Copies of communications to:

Morris C. Zarif, Esq.

Zarif Law Group P.C.

808 Springwood Avenue, Suite 110

Asbury Park, NJ 07711

(732) 755-0146

Check the box if the filing relates solely to preliminary communications before the commencement of a tender offer.

Check the appropriate boxes below to designate any transactions to which the statement relates:

third-party tender offer subject to Rule 14d-1.
issuer tender offer subject to Rule 13e-4.
going-private transaction subject to Rule 13e-3.
amendment to Schedule 13D under Rule 13d-2.

Check the following box if the filing is a final amendment reporting the results of the tender offer: ☒

If applicable, check the appropriate box(es) below to designate the appropriate rule provision(s) relied upon:

Rule 13e-4(i) (Cross-Border Issuer Tender Offer)
Rule 14d-1(d) (Cross-Border Third-Party Tender Offer)

AMENDMENT NO. 1 TO SCHEDULE TO

This Amendment No. 1 (this "Amendment") amends the Tender Offer Statement on Schedule TO (the "Schedule TO") filed with the Securities and Exchange Commission (the "SEC" or the "Commission") by Zoomcar Holdings, Inc., a Delaware corporation (the "Company," "Zoomcar," "we," "us," or "our"), on February 27, 2026. The Schedule TO related to the offer by the Company to eligible holders of its outstanding common stock purchase warrants issued and outstanding as of February 26, 2026 (the "Record Date") pursuant to that certain securities purchase agreement, dated February 25, 2026 (the "Warrants"), to exchange such Warrants for shares of the Company's common stock, par value $0.0001 per share (the "Common Stock"), as described in the Schedule TO and the offer materials filed as exhibits thereto (collectively, the "Offer to Exchange" or the "Offer").

TERMINATION OF THE OFFER TO EXCHANGE

The Company has determined to terminate the Offer to Exchange in its entirety, effective as of the date of this Amendment, and to consolidate the exchange of the Warrants into the Company's previously commenced offer to exchange filed on Schedule TO on January 23, 2026, as amended (the "January Offer").

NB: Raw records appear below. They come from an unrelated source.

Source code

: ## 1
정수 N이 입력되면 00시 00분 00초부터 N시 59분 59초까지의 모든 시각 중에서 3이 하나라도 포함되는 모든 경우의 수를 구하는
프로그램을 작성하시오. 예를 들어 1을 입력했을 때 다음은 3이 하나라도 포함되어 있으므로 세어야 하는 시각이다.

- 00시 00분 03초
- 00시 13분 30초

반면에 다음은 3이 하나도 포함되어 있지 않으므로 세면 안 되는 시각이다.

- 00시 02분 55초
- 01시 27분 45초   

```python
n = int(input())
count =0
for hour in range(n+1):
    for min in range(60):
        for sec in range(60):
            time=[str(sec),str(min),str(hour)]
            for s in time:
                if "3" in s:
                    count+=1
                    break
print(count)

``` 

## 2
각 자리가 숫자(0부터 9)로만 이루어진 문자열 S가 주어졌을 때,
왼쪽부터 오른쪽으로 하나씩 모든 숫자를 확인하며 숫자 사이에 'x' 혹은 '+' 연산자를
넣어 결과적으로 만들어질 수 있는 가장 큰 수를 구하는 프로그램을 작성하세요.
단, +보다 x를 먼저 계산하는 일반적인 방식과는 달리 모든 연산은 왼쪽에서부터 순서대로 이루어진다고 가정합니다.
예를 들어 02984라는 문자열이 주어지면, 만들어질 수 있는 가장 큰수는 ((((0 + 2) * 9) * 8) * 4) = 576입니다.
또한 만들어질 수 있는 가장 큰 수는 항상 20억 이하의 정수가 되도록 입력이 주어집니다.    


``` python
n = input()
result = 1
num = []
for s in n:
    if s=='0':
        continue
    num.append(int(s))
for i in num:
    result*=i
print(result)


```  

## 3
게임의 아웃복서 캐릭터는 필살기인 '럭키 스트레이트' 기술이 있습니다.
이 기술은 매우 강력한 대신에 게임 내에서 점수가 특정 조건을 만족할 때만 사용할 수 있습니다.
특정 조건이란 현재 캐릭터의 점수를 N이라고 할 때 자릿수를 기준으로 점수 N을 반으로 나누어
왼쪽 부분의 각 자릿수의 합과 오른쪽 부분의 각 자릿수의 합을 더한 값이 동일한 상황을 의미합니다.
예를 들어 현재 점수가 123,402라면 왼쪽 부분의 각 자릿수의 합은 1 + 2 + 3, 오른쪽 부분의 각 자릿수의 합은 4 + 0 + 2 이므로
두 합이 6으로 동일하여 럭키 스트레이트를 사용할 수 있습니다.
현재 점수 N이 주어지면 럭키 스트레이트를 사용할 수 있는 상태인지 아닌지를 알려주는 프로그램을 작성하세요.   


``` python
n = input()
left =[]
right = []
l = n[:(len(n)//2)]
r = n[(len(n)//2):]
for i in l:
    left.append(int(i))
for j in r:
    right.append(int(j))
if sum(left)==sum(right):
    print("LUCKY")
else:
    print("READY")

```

Holders of Warrants who are eligible to participate in the January Offer will be notified of the applicable terms and conditions of their participation thereunder pursuant to the January Offer materials, as amended and supplemented. Accordingly, the Offer to Exchange described in the Schedule TO filed on February 27, 2026 is hereby withdrawn and terminated in its entirety, no Warrants will be accepted for exchange under this Offer, and no shares of Common Stock will be issued in connection therewith.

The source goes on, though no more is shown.